One obvious incentive for American tourists to travel here is of course the proximity making an easy driving vacation (especially from the northern parts of Montana, Idaho and Washington states), but also the province leans towards English language in contrast to more easterly provinces where locals may prefer to speak French (the third largest group of international visitors to Canada are French).
However, the biggest attraction is unquestionably the staggeringly beautiful rivers, lakes and Rocky Mountains of Alberta’s National Parks, particularly Banff and Jasper.

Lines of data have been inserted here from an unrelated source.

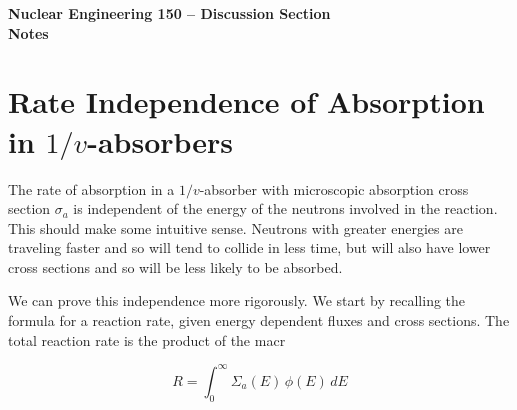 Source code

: \documentclass{report}
\begin{document}
\begin{center}
\textbf{\large Nuclear Engineering 150 -- Discussion Section}\\ 
\textbf{Notes}
\end{center}


\section*{Rate Independence of Absorption in $1/v$-absorbers} 

The rate of absorption in a $1/v$-absorber with microscopic absorption cross section $\sigma_a$ is independent of the energy of the neutrons involved in the reaction. This should make some intuitive sense. Neutrons with greater energies are traveling faster and so will tend to collide in less time, but will also have lower cross sections and so will be less likely to be absorbed. 

We can prove this independence more rigorously. We start by recalling the formula for a reaction rate, given energy dependent fluxes and cross sections. The total reaction rate is the product of the macr

$$ R = \int_0^{\infty} \Sigma_a(E) \, \phi(E) \, dE $$
\end{document}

The two largest cities in Alberta, Calgary and Edmonton, do their bit to attract visitors too with some off-the-wall summer festivals and events such as the Calgary Stampede (mid July) and Edmonton’s Capital EX (late July).
The Icefields Parkway
Icefields Parkway’s sensational driving route photographed by Adam Jones.
This is the main north-south route through the best sights of the Canadian Rockies in Alberta, Jasper and Banff National Parks. The Parkway is 230 km (143 miles) long, roughly a three-hour drive if you don’t stop but of course there’s little point in going if you don’t take in the astonishing beauty of the place at a more relaxed speed via a walk, horseback ride or kayak. Accommodation is available outside winter in Lake Louise, Jasper and at the Columbia Icefield, while Banff town is less than an hour’s drive away.
Activities available off the Icefields Parkway route include a tour and short walk around/on the Columbia Icefield glacier via a Snocoach; a 3 or 5 hour hike on the Athabasca Glacier that suits fitter folk better; and hikes around Peyto Lake, Crowfoot and Bow glaciers and Athabasca Falls.
Some alternative Banff activities include climbing, camping, fishing, horseback riding, wildlife spotting, mountain biking and easing your tired muscles in hot springs. In winter – apart from the obvious skiing and snow boarding try skating, waterfall ice climbing, ice diving, snowshoeing and outdoor hot springs.
Via Ferrata, Mt Norquay
One newish and very popular activity is the Via Ferrata on Mt Norquay in Banff National Park. This basically a quite serious rock climbing trail aided by ropes supported by iron pegs, hence the ferrata name. It’s challenging but if you go with a decent tour and have a modest fitness level this could be one of life’s great experiences, you will be scared, you will be exhilarated, you will survive. You will come back for more. Four hours is the standard length and it’s not cheap but worth every dollar. We believe 12 years old + is the low-end limit.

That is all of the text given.